** What is required **
Examine the entries below, count the lines holding the string "that", and respond with the number only.

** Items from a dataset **

= Beginning of Section =

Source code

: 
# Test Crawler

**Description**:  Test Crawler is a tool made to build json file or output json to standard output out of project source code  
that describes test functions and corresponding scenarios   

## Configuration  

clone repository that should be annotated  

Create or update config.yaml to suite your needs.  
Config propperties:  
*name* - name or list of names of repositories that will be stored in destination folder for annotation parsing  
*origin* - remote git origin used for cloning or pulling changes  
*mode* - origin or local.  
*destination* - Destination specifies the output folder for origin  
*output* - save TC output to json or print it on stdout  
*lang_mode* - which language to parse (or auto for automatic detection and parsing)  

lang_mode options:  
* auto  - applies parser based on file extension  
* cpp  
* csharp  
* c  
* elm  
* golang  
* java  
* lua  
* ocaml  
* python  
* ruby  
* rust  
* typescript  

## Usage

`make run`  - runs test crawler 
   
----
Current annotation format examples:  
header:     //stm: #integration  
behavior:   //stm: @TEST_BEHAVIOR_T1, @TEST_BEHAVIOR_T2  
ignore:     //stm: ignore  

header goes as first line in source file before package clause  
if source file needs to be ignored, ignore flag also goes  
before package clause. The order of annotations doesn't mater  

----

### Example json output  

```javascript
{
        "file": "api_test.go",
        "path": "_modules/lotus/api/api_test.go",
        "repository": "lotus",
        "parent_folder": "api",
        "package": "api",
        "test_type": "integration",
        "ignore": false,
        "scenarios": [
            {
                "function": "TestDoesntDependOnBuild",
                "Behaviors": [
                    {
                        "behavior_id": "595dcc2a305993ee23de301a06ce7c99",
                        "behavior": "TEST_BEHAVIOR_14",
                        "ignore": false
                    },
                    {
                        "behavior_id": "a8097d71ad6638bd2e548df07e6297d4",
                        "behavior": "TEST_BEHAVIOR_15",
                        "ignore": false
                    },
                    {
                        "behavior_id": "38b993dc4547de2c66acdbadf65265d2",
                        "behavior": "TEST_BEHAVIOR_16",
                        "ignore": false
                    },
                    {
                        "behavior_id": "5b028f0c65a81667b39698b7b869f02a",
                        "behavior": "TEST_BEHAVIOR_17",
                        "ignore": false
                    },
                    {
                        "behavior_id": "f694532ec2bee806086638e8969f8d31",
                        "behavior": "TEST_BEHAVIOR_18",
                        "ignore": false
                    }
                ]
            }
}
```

= End of Section =

** Written solution **
3